Is it necessary? Technically, no. Practically, yes. Indeed, more than just merging must be considered in the general case, as you might find some of the commands from your old file to be wrong enough for the new that they just need to be removed.

I am not sure if overwriting is a good idea, because the default parts in the configuration files in the previous system and the new system might be different.

There are two general categories of commands you generally find in environment setup files:

  • settings related to configuring software and features available on the host, and
  • shell environment customizations

The latter can be transferred more or less safely, as the only likely gotchas would be things arising from incompatibilities between shell versions. Those are rarely an issue in practice. The former, however, may not make sense to transfer at all.
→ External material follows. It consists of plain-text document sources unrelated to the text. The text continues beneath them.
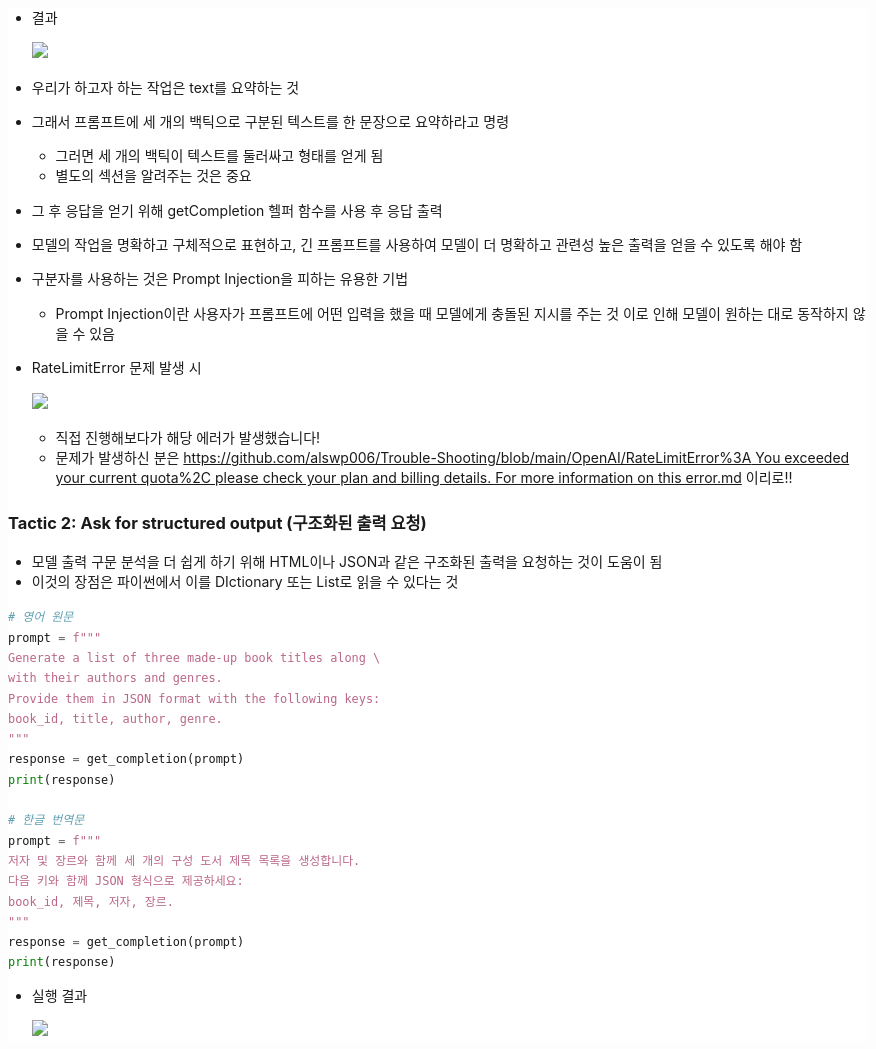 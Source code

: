 - 결과
    
    ![](https://velog.velcdn.com/images/alswp006/post/09fb9efd-fa1a-4fe7-9b64-b315e04b96f6/image.png)
    
- 우리가 하고자 하는 작업은 text를 요약하는 것
- 그래서 프롬프트에 세 개의 백틱으로 구분된 텍스트를 한 문장으로 요약하라고 명령
    - 그러면 세 개의 백틱이 텍스트를 둘러싸고 형태를 얻게 됨
    - 별도의 섹션을 알려주는 것은 중요
- 그 후 응답을 얻기 위해 getCompletion 헬퍼 함수를 사용 후 응답 출력
- 모델의 작업을 명확하고 구체적으로 표현하고, 긴 프롬프트를 사용하여 모델이 더 명확하고 관련성 높은 출력을 얻을 수 있도록 해야 함
- 구분자를 사용하는 것은 Prompt Injection을 피하는 유용한 기법
    - Prompt Injection이란 사용자가 프롬프트에 어떤 입력을 했을 때 모델에게 충돌된 지시를 주는 것
    이로 인해 모델이 원하는 대로 동작하지 않을 수 있음
- RateLimitError 문제 발생 시
    
    ![](https://velog.velcdn.com/images/alswp006/post/1e5ac828-6db8-4e12-8dd3-498a1d86a34b/image.png)

    
    - 직접 진행해보다가 해당 에러가 발생했습니다!
    - 문제가 발생하신 분은 [https://github.com/alswp006/Trouble-Shooting/blob/main/OpenAI/RateLimitError%3A You exceeded your current quota%2C please check your plan and billing details. For more information on this error.md](https://github.com/alswp006/Trouble-Shooting/blob/main/OpenAI/RateLimitError%3A%20You%20exceeded%20your%20current%20quota%2C%20please%20check%20your%20plan%20and%20billing%20details.%20For%20more%20information%20on%20this%20error.md) 이리로!!

### **Tactic 2: Ask for structured output (구조화된 출력 요청)**

- 모델 출력 구문 분석을 더 쉽게 하기 위해 HTML이나 JSON과 같은 구조화된 출력을 요청하는 것이 도움이 됨
- 이것의 장점은 파이썬에서 이를 DIctionary 또는 List로 읽을 수 있다는 것

```python
# 영어 원문
prompt = f"""
Generate a list of three made-up book titles along \ 
with their authors and genres. 
Provide them in JSON format with the following keys: 
book_id, title, author, genre.
"""
response = get_completion(prompt)
print(response)

# 한글 번역문
prompt = f"""
저자 및 장르와 함께 세 개의 구성 도서 제목 목록을 생성합니다.
다음 키와 함께 JSON 형식으로 제공하세요: 
book_id, 제목, 저자, 장르.
"""
response = get_completion(prompt)
print(response)
```

- 실행 결과
    
    ![](https://velog.velcdn.com/images/alswp006/post/62d087e6-574d-4877-a852-cb35ffd6fc51/image.png)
It is mostly harmless to set environment variables that no installed software will use or to add path elements that don't actually exist, but you may lose access to available software if you clobber relevant contents of your default shell startup files. Or if you've performed deeper customizations, then you may find that they rely on software that isn't provided by the new system, or that they don't work as desired with the new machine's software.
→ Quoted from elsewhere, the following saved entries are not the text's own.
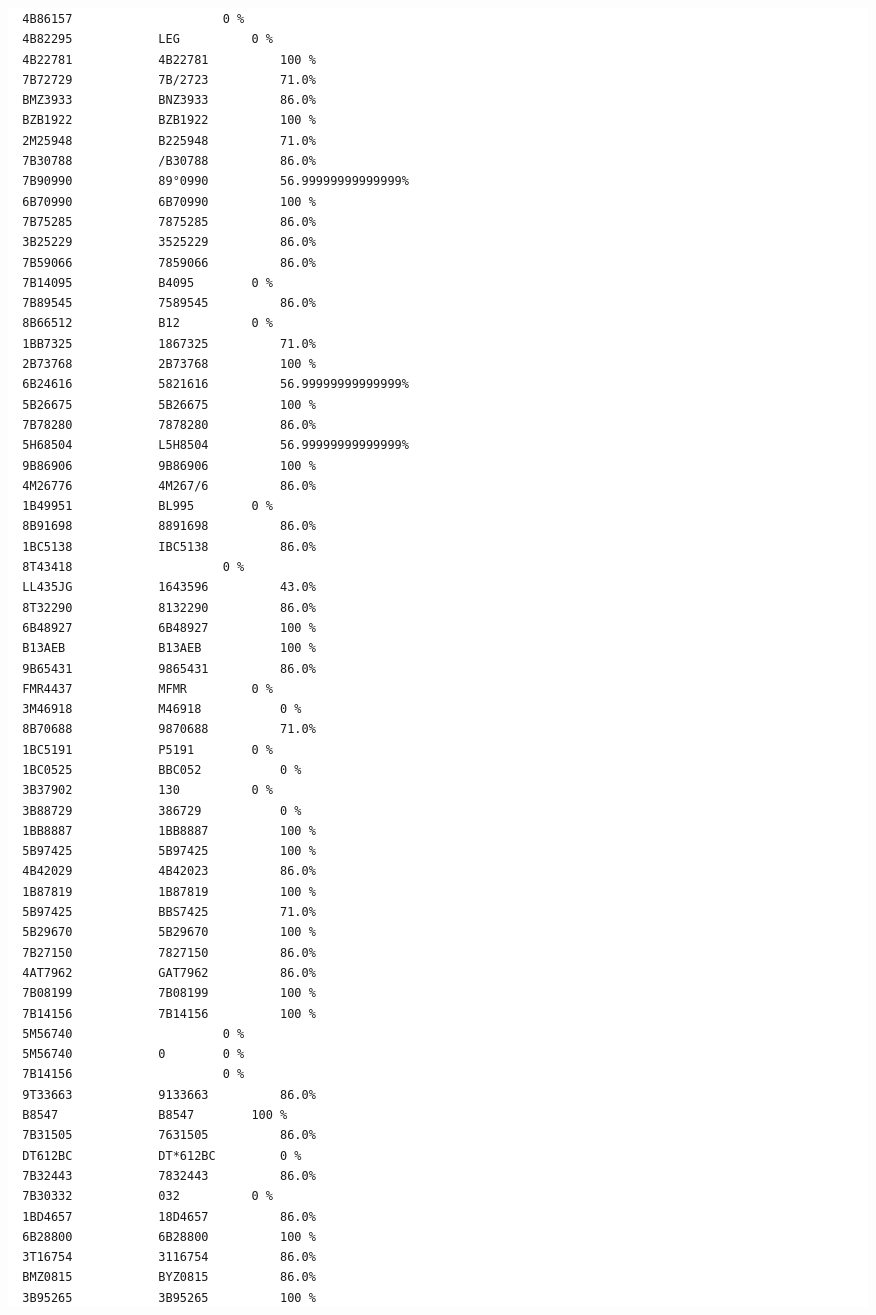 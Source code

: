 	  4B86157 			  		  0 %
	  4B82295 			 LEG 		  0 %
	  4B22781 			 4B22781 		  100 %
	  7B72729 			 7B/2723 		  71.0%
	  BMZ3933 			 BNZ3933 		  86.0%
	  BZB1922 			 BZB1922 		  100 %
	  2M25948 			 B225948 		  71.0%
	  7B30788 			 /B30788 		  86.0%
	  7B90990 			 89°0990 		  56.99999999999999%
	  6B70990 			 6B70990 		  100 %
	  7B75285 			 7875285 		  86.0%
	  3B25229 			 3525229 		  86.0%
	  7B59066 			 7859066 		  86.0%
	  7B14095 			 B4095 		  0 %
	  7B89545 			 7589545 		  86.0%
	  8B66512 			 B12 		  0 %
	  1BB7325 			 1867325 		  71.0%
	  2B73768 			 2B73768 		  100 %
	  6B24616 			 5821616 		  56.99999999999999%
	  5B26675 			 5B26675 		  100 %
	  7B78280 			 7878280 		  86.0%
	  5H68504 			 L5H8504 		  56.99999999999999%
	  9B86906 			 9B86906 		  100 %
	  4M26776 			 4M267/6 		  86.0%
	  1B49951 			 BL995 		  0 %
	  8B91698 			 8891698 		  86.0%
	  1BC5138 			 IBC5138 		  86.0%
	  8T43418 			  		  0 %
	  LL435JG 			 1643596 		  43.0%
	  8T32290 			 8132290 		  86.0%
	  6B48927 			 6B48927 		  100 %
	  B13AEB 			 B13AEB 		  100 %
	  9B65431 			 9865431 		  86.0%
	  FMR4437 			 MFMR 		  0 %
	  3M46918 			 M46918 		  0 %
	  8B70688 			 9870688 		  71.0%
	  1BC5191 			 P5191 		  0 %
	  1BC0525 			 BBC052 		  0 %
	  3B37902 			 130 		  0 %
	  3B88729 			 386729 		  0 %
	  1BB8887 			 1BB8887 		  100 %
	  5B97425 			 5B97425 		  100 %
	  4B42029 			 4B42023 		  86.0%
	  1B87819 			 1B87819 		  100 %
	  5B97425 			 BBS7425 		  71.0%
	  5B29670 			 5B29670 		  100 %
	  7B27150 			 7827150 		  86.0%
	  4AT7962 			 GAT7962 		  86.0%
	  7B08199 			 7B08199 		  100 %
	  7B14156 			 7B14156 		  100 %
	  5M56740 			  		  0 %
	  5M56740 			 0 		  0 %
	  7B14156 			  		  0 %
	  9T33663 			 9133663 		  86.0%
	  B8547 			 B8547 		  100 %
	  7B31505 			 7631505 		  86.0%
	  DT612BC 			 DT*612BC 		  0 %
	  7B32443 			 7832443 		  86.0%
	  7B30332 			 032 		  0 %
	  1BD4657 			 18D4657 		  86.0%
	  6B28800 			 6B28800 		  100 %
	  3T16754 			 3116754 		  86.0%
	  BMZ0815 			 BYZ0815 		  86.0%
	  3B95265 			 3B95265 		  100 % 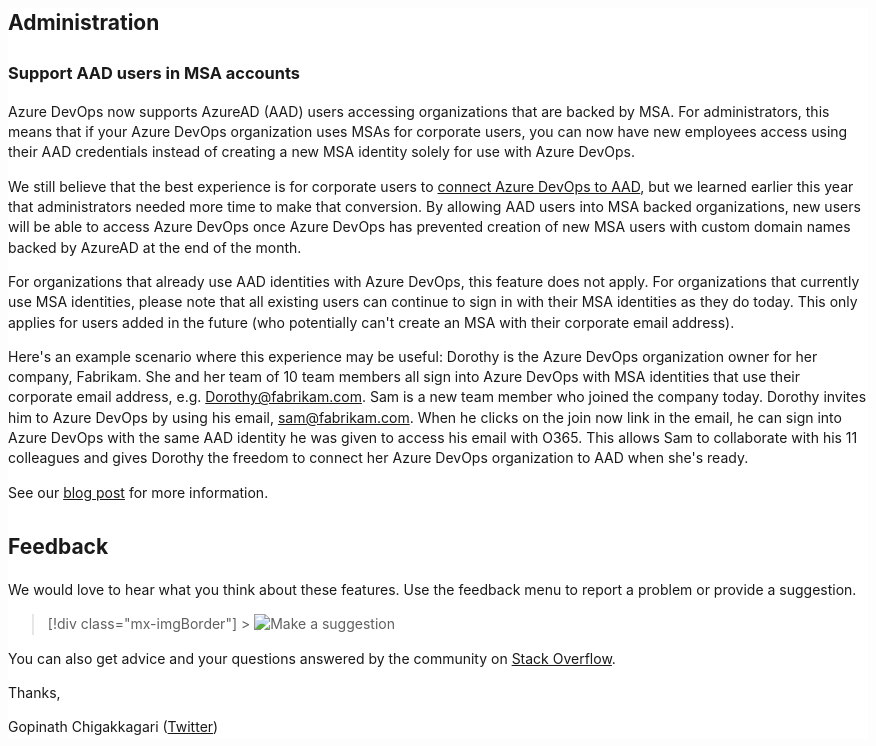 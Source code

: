 ## Administration

### Support AAD users in MSA accounts

Azure DevOps now supports AzureAD (AAD) users accessing organizations that are backed by MSA. For administrators, this means that if your Azure DevOps organization uses MSAs for corporate users, you can now have new employees access using their AAD credentials instead of creating a new MSA identity solely for use with Azure DevOps.

We still believe that the best experience is for corporate users to [connect Azure DevOps to AAD](https://aka.ms/DevOpsAADConnect), but we learned earlier this year that administrators needed more time to make that conversion. By allowing AAD users into MSA backed organizations, new users will be able to access Azure DevOps once Azure DevOps has prevented creation of new MSA users with custom domain names backed by AzureAD at the end of the month.

For organizations that already use AAD identities with Azure DevOps, this feature does not apply. For organizations that currently use MSA identities, please note that all existing users can continue to sign in with their MSA identities as they do today. This only applies for users added in the future (who potentially can't create an MSA with their corporate email address).

Here's an example scenario where this experience may be useful: Dorothy is the Azure DevOps organization owner for her company, Fabrikam. She and her team of 10 team members all sign into Azure DevOps with MSA identities that use their corporate email address, e.g. Dorothy@fabrikam.com. Sam is a new team member who joined the company today. Dorothy invites him to Azure DevOps by using his email, sam@fabrikam.com. When he clicks on the join now link in the email, he can sign into Azure DevOps with the same AAD identity he was given to access his email with O365. This allows Sam to collaborate with his 11 colleagues and gives Dorothy the freedom to connect her Azure DevOps organization to AAD when she's ready.

See our [blog post](https://blogs.msdn.microsoft.com/devops/2018/09/27/using-azuread-identities-in-azure-devops-organizations-backed-by-microsoft-accounts/) for more information.

## Feedback

We would love to hear what you think about these features. Use the feedback menu to report a problem or provide a suggestion.

> [!div class="mx-imgBorder"] > ![Make a suggestion](../media/help-make-a-suggestion.png)

You can also get advice and your questions answered by the community on [Stack Overflow](https://stackoverflow.com/questions/tagged/vsts).

Thanks,

Gopinath Chigakkagari ([Twitter](https://twitter.com/gopinach))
Is there some best practice to make the deployment simpler and easier?

Yes. Systems should avoid relying on per-user shell startup files, or at least avoid putting in any settings of the first kind described above. There are good and well-tested mechanisms for configuring users' environments that do not require per-user files to be set up or managed. Ideally, then, systems won't provide non-empty per-user shell startup files at all.

Users, for their part, could consider keeping shell environment customizations well separated from configuration of specific tools and applications, preferably in separate files. Ideally, little or none of the latter is needed, and what you do need would be best modularized.
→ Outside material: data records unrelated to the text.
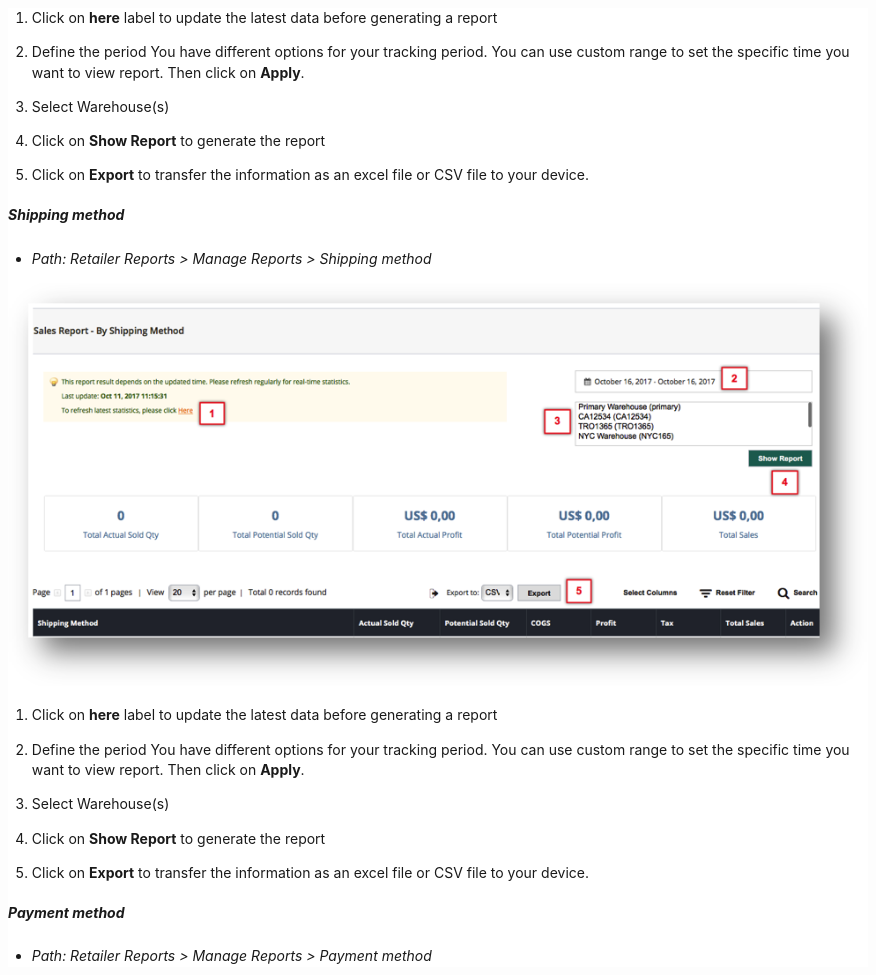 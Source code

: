 1. Click on **here** label to update the latest data before generating a report

2. Define the period
You have different options for your tracking period. You can use custom range to set the specific time you want to view report. Then click on **Apply**.

3. Select Warehouse(s)

4. Click on **Show Report** to generate the report

5. Click on **Export** to transfer the information as an excel file or CSV file to your device.


#####  Shipping method
- *Path: Retailer Reports > Manage Reports > Shipping method*

![Shipping method reports](./image_%20Inventory%20M1/image101.png?raw=true)
1. Click on **here** label to update the latest data before generating a report

2. Define the period
You have different options for your tracking period. You can use custom range to set the specific time you want to view report. Then click on **Apply**.

3. Select Warehouse(s)

4. Click on **Show Report** to generate the report

5. Click on **Export** to transfer the information as an excel file or CSV file to your device.

#####  Payment method
- *Path: Retailer Reports > Manage Reports > Payment method*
For example, I was wondering if it is a good idea that my backup file contains only those commands which I have added manually, and when I deploy it to a new system, I just prepend my backup file with the content of the new system's default file, and replace the new system's default file with a symlink to the newly modified backup file.

If you want to keep the default file (if any) separate from your additions, then a better bet would be to keep your additions in an altogether different file, such as ~/.profile-Tim, and modify the default file only by appending a command to read those commands, i.e.

test -r ~/.profile-Tim && . ~/.profile-Tim

Do not, then, backup or transfer ~/.profile, but update it anew as necessary to source your customizations.

Even so, however, you can run into trouble, as it is possible for personal software configuration settings you move over to be incorrect for your new environment. You can make this easier to manage by keeping your customizations well modularized, but it is in the nature of customizations to have some degree of specificity to the base system.